** Opening Material provided block **
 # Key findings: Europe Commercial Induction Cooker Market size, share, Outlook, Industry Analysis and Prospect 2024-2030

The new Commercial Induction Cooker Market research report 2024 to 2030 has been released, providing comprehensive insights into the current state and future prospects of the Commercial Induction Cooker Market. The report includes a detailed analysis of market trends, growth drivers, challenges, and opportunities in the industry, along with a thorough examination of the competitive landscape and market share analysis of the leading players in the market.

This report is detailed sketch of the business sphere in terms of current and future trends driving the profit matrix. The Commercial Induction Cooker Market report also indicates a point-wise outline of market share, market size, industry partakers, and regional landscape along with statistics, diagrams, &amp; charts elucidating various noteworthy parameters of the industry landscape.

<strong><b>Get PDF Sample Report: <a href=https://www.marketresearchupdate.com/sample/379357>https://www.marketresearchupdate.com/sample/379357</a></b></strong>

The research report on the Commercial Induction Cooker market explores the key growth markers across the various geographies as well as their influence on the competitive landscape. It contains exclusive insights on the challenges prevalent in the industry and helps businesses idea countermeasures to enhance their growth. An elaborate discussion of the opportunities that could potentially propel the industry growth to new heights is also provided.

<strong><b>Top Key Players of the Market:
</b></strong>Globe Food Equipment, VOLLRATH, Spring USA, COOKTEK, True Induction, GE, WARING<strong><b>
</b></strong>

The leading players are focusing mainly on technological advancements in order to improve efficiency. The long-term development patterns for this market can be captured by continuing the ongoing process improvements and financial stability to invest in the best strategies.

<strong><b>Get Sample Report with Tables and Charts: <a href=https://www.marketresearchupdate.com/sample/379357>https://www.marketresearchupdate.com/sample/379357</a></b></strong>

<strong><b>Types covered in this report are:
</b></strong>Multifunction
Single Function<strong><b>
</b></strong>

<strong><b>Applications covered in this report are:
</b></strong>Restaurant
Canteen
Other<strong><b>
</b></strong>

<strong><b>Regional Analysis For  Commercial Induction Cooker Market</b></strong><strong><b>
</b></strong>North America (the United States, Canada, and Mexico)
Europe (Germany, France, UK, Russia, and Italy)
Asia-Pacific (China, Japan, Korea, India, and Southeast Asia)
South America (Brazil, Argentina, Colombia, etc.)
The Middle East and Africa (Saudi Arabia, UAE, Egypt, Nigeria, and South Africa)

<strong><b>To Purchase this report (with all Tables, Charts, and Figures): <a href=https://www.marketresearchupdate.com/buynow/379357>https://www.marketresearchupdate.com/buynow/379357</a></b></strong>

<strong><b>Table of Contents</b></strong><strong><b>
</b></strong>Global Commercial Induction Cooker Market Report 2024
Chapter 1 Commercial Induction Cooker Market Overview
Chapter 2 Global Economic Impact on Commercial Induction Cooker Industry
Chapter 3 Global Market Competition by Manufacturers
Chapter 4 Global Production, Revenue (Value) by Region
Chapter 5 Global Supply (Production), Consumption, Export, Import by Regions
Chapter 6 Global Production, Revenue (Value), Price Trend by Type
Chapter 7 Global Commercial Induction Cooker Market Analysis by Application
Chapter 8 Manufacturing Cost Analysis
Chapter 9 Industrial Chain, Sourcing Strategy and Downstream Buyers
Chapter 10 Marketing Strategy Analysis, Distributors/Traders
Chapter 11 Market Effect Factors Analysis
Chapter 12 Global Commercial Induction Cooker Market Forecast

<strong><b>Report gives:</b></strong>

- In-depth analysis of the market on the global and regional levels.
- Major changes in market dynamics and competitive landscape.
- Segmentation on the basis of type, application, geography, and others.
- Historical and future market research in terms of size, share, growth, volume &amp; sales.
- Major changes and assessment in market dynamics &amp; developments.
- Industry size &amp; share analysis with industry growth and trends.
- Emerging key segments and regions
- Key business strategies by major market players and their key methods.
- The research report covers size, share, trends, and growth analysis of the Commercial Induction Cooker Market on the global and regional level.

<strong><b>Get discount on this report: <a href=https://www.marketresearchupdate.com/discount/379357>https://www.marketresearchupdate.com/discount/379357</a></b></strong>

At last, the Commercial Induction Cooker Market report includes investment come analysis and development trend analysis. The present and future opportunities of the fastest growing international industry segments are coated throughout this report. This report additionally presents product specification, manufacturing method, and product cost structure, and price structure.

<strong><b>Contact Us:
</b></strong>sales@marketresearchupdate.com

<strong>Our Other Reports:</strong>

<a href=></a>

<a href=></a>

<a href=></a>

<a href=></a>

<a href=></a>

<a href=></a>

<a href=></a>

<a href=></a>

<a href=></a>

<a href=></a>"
** Closing Material provided block **
• Exercise requirements: The expected output is exactly the lines of the listing above between the line holding "South America (Brazil, Argentina, Colombia, etc.)" and the line holding "<strong><b>Table of Contents</b></strong><strong><b>", inclusive.

• Result for this exercise:
South America (Brazil, Argentina, Colombia, etc.)
The Middle East and Africa (Saudi Arabia, UAE, Egypt, Nigeria, and South Africa)

<strong><b>To Purchase this report (with all Tables, Charts, and Figures): <a href=https://www.marketresearchupdate.com/buynow/379357>https://www.marketresearchupdate.com/buynow/379357</a></b></strong>

<strong><b>Table of Contents</b></strong><strong><b>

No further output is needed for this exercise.